To be honest, training a mink to cache is very time consuming, and at times very frustrating. It is by no means ABSOLUTELY necessary that you teach your mink to cache if you intend to hunt. Most mink will respond to the lure just fine, even if it's eating a kill down in a burrow, and if you don't mind having your mink leave a dead animal body in it's burrow after killing it, then you don't really have to go through the hassle of training your mink to cache in it's carry box. You can just hunt until your mink makes a kill, and if the kill is down in a burrow, just call your mink back up, and ether leave it there, or dig it out. I, however, can not stand the thought of wasting good meat, and in my eyes a precious life, so for me I MUST train my mink to cache, or spend a ridiculous amount of time digging up kills.

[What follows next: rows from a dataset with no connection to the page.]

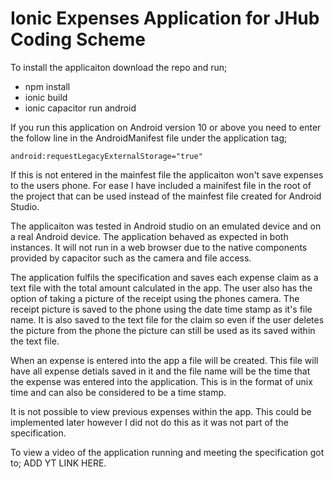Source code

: # Ionic Expenses Application for JHub Coding Scheme
 
 To install the applicaiton download the repo and run;
 
  - npm install
  - ionic build
  - ionic capacitor run android

If you run this application on Android version 10 or above you need to enter the follow line in the AndroidManifest file under the application tag;

    android:requestLegacyExternalStorage="true"
    
If this is not entered in the mainfest file the applicaiton won't save expenses to the users phone. For ease I have included a mainifest file in the root of the project that can be used instead of the mainfest file created for Android Studio.

The applicaiton was tested in Android studio on an emulated device and on a real Android device. The application behaved as expected in both instances. It will not run in a web browser due to the native components provided by capacitor such as the camera and file access.

The application fulfils the specification and saves each expense claim as a text file with the total amount calculated in the app. The user also has the option of taking a picture of the receipt using the phones camera. The receipt picture is saved to the phone using the date time stamp as it's file name. It is also saved to the text file for the claim so even if the user deletes the picture from the phone the picture can still be used as its saved within the text file.

When an expense is entered into the app a file will be created. This file will have all expense detials saved in it and the file name will be the time that the expense was entered into the application. This is in the format of unix time and can also be considered to be a time stamp.

It is not possible to view previous expenses within the app. This could be implemented later however I did not do this as it was not part of the specification.

To view a video of the application running and meeting the specification got to; ADD YT LINK HERE.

One important part of training a mink to cache is not letting it open it's own kills. For some reason mink don't like to open their own kills at first. Most young mink and adult mink raised on the farm seem to be completely clueless about how to open a freshly killed animal. They seem unable to open their own prey unless driven to it by hunger. This is a great advantage to the minkener, because you can teach your mink to rely on you. I never let my mink open their own kills. Instead, I always provide chopped up whole bodied animals. That way my mink aren't as tempted to chew into a kill they make at the bottom of some deep hole. The mink knows by instinct that the dead animal is food, but if they learn to take that dead animal to their box in exchange for ground meat, then that makes life much easier for them, because they don't have to chew through the tough hide, and crunch up all the bones of their prey.